Work to complete
Print exactly the lines below between the line holding "- Activity Optimization: Recommendations" and the line holding "ESI API system.", inclusive, and nothing more.

Dataset excerpts
Segment Open

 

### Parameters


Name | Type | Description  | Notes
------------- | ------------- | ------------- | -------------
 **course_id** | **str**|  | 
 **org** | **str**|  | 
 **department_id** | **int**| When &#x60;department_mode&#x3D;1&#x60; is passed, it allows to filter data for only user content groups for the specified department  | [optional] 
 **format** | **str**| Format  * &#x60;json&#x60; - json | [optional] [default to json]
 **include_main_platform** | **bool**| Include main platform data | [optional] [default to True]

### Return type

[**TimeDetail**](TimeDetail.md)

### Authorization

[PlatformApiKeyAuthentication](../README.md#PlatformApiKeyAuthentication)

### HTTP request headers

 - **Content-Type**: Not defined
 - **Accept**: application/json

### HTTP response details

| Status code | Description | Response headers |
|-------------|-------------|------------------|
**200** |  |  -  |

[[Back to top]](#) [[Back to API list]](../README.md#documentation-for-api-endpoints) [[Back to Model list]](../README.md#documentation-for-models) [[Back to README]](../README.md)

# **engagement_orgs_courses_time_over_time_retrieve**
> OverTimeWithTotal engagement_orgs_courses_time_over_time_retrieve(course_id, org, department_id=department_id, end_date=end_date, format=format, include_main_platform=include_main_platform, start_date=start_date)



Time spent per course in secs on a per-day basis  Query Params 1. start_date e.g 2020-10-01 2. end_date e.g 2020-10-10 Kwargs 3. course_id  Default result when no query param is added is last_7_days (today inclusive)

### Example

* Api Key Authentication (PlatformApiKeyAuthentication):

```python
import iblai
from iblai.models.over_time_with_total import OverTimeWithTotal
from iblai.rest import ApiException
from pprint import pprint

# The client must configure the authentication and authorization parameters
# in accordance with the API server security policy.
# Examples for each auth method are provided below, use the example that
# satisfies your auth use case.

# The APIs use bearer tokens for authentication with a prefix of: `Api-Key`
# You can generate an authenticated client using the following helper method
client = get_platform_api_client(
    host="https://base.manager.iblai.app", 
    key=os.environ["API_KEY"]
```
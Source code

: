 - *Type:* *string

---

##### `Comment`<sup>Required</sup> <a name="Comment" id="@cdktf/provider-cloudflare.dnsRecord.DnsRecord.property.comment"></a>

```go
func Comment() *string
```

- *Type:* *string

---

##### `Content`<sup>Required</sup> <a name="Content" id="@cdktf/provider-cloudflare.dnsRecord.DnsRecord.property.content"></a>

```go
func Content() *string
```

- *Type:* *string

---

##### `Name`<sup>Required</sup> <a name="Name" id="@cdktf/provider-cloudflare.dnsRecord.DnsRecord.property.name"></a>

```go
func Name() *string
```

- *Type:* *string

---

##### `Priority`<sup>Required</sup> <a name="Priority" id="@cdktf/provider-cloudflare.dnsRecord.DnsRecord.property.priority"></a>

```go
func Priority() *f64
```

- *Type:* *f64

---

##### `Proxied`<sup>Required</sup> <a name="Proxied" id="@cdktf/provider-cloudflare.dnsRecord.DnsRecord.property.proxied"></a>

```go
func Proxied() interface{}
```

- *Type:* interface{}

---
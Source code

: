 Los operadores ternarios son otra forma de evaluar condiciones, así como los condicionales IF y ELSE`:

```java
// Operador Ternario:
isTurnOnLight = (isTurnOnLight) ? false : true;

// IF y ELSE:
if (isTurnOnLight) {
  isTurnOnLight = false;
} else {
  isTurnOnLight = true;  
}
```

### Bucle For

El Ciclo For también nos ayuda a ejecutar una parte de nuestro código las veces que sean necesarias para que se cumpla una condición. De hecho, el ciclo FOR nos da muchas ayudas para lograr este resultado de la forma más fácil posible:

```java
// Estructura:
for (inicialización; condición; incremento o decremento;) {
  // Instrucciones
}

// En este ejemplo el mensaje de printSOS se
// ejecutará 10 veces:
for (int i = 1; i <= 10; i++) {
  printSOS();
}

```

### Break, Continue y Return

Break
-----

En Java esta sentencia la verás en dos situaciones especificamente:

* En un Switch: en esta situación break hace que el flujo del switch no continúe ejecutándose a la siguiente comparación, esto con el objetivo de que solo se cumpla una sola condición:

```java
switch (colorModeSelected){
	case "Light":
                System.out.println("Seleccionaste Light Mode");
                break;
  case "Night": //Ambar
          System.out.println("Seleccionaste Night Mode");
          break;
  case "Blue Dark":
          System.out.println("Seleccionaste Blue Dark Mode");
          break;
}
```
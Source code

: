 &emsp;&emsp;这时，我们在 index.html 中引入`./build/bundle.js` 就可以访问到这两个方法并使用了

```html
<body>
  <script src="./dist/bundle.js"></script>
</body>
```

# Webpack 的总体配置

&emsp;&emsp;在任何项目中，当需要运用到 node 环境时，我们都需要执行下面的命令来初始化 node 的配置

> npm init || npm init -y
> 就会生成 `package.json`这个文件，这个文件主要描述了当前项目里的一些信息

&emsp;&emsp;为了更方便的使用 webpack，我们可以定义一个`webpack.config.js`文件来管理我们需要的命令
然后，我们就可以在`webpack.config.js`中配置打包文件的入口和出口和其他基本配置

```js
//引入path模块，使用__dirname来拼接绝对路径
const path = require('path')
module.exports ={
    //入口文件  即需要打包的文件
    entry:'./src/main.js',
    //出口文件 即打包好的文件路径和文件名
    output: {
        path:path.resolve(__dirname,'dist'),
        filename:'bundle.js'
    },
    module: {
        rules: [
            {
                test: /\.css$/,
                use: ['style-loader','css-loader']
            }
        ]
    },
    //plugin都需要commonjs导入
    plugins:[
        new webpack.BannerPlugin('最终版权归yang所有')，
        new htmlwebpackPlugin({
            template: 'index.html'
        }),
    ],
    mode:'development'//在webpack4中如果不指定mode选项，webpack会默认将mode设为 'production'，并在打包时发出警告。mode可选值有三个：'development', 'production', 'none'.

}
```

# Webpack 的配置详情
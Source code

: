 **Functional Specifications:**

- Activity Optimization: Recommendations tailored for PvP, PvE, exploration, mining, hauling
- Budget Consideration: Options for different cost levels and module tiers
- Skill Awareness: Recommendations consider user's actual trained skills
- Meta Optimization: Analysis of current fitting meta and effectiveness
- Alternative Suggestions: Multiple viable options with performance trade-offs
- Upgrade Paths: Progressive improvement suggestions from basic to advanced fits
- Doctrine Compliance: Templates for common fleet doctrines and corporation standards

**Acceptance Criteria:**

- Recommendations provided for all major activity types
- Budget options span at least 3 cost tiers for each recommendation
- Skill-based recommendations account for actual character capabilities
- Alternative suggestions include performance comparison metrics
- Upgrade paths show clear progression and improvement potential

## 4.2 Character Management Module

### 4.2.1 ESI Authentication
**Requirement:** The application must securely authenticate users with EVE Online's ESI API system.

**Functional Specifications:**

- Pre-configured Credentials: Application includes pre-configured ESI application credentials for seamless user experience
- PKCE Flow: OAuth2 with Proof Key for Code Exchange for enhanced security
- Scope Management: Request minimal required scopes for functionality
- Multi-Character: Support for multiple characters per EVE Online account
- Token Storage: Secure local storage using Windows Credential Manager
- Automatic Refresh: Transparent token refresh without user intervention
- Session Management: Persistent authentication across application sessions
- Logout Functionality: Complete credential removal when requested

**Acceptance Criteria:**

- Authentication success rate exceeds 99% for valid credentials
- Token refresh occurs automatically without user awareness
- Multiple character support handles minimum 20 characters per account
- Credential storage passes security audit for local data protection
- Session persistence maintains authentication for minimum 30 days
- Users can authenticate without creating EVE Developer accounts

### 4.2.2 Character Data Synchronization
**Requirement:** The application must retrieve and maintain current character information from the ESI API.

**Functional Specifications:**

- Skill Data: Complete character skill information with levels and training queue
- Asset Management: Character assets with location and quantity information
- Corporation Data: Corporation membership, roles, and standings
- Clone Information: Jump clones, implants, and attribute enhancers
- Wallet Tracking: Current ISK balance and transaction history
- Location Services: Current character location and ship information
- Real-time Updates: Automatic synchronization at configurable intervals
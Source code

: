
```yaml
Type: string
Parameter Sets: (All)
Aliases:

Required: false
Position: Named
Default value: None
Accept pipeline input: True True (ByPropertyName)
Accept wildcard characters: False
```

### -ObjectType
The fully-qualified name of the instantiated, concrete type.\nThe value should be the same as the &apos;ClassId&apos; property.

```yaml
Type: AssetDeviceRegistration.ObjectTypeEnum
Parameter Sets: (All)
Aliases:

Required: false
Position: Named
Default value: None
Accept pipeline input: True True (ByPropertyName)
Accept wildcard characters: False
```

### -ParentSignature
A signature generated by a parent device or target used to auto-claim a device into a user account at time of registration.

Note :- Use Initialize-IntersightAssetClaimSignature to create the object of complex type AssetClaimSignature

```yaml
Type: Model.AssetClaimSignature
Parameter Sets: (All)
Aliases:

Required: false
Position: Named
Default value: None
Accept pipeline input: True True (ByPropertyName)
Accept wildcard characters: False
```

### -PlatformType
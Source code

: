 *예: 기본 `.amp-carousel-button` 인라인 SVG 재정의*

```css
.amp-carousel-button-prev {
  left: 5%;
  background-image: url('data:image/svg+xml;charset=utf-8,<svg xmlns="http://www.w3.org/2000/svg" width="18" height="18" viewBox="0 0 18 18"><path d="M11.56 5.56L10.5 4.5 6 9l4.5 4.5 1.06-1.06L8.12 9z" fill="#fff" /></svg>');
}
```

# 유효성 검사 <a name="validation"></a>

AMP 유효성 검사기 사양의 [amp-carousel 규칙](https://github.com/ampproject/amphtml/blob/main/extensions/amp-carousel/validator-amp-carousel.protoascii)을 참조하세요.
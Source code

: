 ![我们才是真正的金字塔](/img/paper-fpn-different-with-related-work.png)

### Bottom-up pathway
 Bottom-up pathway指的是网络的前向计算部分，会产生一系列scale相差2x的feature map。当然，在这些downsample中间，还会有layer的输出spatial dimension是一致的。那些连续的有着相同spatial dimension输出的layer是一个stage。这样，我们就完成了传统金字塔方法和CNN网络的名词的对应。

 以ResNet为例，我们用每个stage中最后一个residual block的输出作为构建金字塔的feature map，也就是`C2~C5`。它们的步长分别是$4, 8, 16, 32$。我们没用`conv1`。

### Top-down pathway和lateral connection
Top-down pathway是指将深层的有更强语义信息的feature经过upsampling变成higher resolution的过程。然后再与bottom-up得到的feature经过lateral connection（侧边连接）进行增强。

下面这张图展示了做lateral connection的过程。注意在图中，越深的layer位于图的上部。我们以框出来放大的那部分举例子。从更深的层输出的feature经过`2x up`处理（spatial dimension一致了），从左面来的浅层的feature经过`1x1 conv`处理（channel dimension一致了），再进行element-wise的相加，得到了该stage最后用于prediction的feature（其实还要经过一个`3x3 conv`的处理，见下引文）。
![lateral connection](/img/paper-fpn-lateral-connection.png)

Segment Closed

Written reply
- Activity Optimization: Recommendations tailored for PvP, PvE, exploration, mining, hauling
- Budget Consideration: Options for different cost levels and module tiers
- Skill Awareness: Recommendations consider user's actual trained skills
- Meta Optimization: Analysis of current fitting meta and effectiveness
- Alternative Suggestions: Multiple viable options with performance trade-offs
- Upgrade Paths: Progressive improvement suggestions from basic to advanced fits
- Doctrine Compliance: Templates for common fleet doctrines and corporation standards

**Acceptance Criteria:**

- Recommendations provided for all major activity types
- Budget options span at least 3 cost tiers for each recommendation
- Skill-based recommendations account for actual character capabilities
- Alternative suggestions include performance comparison metrics
- Upgrade paths show clear progression and improvement potential

## 4.2 Character Management Module

### 4.2.1 ESI Authentication
**Requirement:** The application must securely authenticate users with EVE Online's ESI API system.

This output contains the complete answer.